A quelle parole Wladimir si fece ancora più indisposto. «Cosa ti porta tra le nostre umili mura?».

«L'ennesimo matrimonio che manderà in disgrazia una povera anima», rispose Josefine, agitando la mano in aria come se volesse scacciare una mosca.

L'uomo mi lanciò un'occhiata divertita alle parole "povera anima", per poi tornare a concentrarsi sulla suocera. «Suppongo Victoria sappia a cosa va incontro. Non è il suo primo matrimonio». A queste parole, Josefine si voltò verso di me, scioccata. Lanciai un'occhiataccia a Wladimir, ma si stava divertendo troppo per essere scalfito dalla mia reazione.

«E mio nipote ti vuole lo stesso? Nonostante tu sia stata di un altro?», chiese la donna, livida e fredda.

Wladimir intervenne prima che potessi rispondere io. «Oh, e non sai con chi è stata sposata».

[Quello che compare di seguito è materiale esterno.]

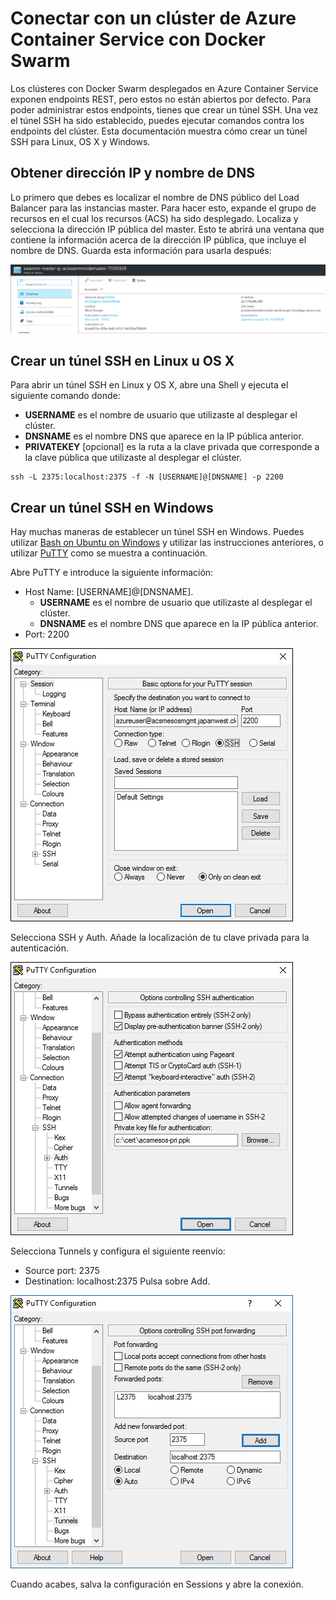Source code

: 
Conectar con un clúster de Azure Container Service con Docker Swarm
===================================================================
Los clústeres con Docker Swarm desplegados en Azure Container Service exponen endpoints REST, pero estos no están abiertos por defecto. Para poder administrar estos endpoints, tienes que crear un túnel SSH. Una vez el túnel SSH ha sido establecido, puedes ejecutar comandos contra los endpoints del clúster. Esta documentación muestra cómo crear un túnel SSH para Linux, OS X y Windows.

Obtener dirección IP y nombre de DNS
------------------------------------
Lo primero que debes es localizar el nombre de DNS público del Load Balancer para las instancias master. Para hacer esto, expande el grupo de recursos en el cual los recursos (ACS) ha sido desplegado. Localiza y selecciona la dirección IP pública del master. Esto te abrirá una ventana que contiene la información acerca de la dirección IP pública, que incluye el nombre de DNS. Guarda esta información para usarla después:

![](media/48a3d769ce43a33b19a06a7570deb729.png)

Crear un túnel SSH en Linux u OS X
----------------------------------
Para abrir un túnel SSH en Linux y OS X, abre una Shell y ejecuta el siguiente
comando donde:
-   **USERNAME** es el nombre de usuario que utilizaste al desplegar el clúster.
-   **DNSNAME** es el nombre DNS que aparece en la IP pública anterior.
-   **PRIVATEKEY** [opcional] es la ruta a la clave privada que corresponde a la clave pública que utilizaste al desplegar el clúster.
```
ssh -L 2375:localhost:2375 -f -N [USERNAME]@[DNSNAME] -p 2200
```

Crear un túnel SSH en Windows
-----------------------------
Hay muchas maneras de establecer un túnel SSH en Windows. Puedes utilizar [Bash on Ubuntu on Windows](https://msdn.microsoft.com/es-es/commandline/wsl/about) y utilizar las instrucciones anteriores, o utilizar [PuTTY](http://www.putty.org/) como se muestra a continuación.

Abre PuTTY e introduce la siguiente información:
-   Host Name: [USERNAME]@[DNSNAME].
    -   **USERNAME** es el nombre de usuario que utilizaste al desplegar el clúster.
    -   **DNSNAME** es el nombre DNS que aparece en la IP pública anterior.
-   Port: 2200

![PuTTY configuration 1](media/cd09ad8dde3ed52bd88c5312a95dbed4.png)

Selecciona SSH y Auth. Añade la localización de tu clave privada para la
autenticación.

![PuTTY configuration 2](media/063a217995912591e7b468ed2aba292c.png)

Selecciona Tunnels y configura el siguiente reenvío:
-   Source port: 2375
-   Destination: localhost:2375
Pulsa sobre Add.

![](media/cd3853dac2b3ed4d3396788b7fa1b154.png)

Cuando acabes, salva la configuración en Sessions y abre la conexión.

Josefine lo guardò, interrogativa, aspettando un nome, ma all'improvviso un'ancora di salvezza chiamata Cordelia si fece sentire, dietro di noi: «Non importa con chi è stata sposata, madre. Prima del nuovo matrimonio sarà sicuramente vedova».

Le lanciai uno sguardo pieno di gratitudine, e lei accennò un sorriso, per poi guardare con rimprovero Wladimir. «Vuoi smetterla?».

«Oh no, voglio sapere tutto», disse Josefine, severa.

Cordelia scosse la testa. «Abbiamo problemi più urgenti. Ludovice è qui».

«Uccidetemi ora», supplicò Wladimir, chiudendo gli occhi e fingendosi morto. Cordelia sospirò pesantemente, e Josefine non mosse un muscolo facciale.

Non sapevo chi fosse questa nuova ospite, ma tutti i tre si fecero nervosi, primo per tutti l'uomo. Sbuffò e riaprì gli occhi, fissando la suocera con intensità. «Cosa può comprare il tuo silenzio?».

Josefine non si scompose. «Possibile che tu non riesca a dirglielo?».

Wladimir attese una risposta, impaziente. Ticchettai sulla coscia per non restare lì impalata, anche se serviva a ben poco se non evitare di sembrare una statua come Josefine.

Cordelia si stava tormentando le mani, alternando lo sguardo fra i due, mentre il silenzio si faceva assordante.

A schiena dritta, ed un sorriso trionfale ma non di gioia, la risposta uscì come una minaccia: «Se volete giocare, non sarò di certo una pedina. Con il re in scacco matto», e guardò Wladimir, «e la regina alla deriva», e rimproverò con gli occhi Cordelia, «voglio il mio posto in questa partita».

«Cordelia, che diavolo aspetti ad uccidermi?!», chiese Wladimir, esasperato. «Se non lo fai tu, lo farà lei. Togliti lo sfizio e non pensiamoci più».

Ma la donna era troppo impegnata a cercare di far ragionare la madre, irremovibile.

Tra lei e questa Ludovice, l'imminente matrimonio sarebbe stato molto più vivace del previsto.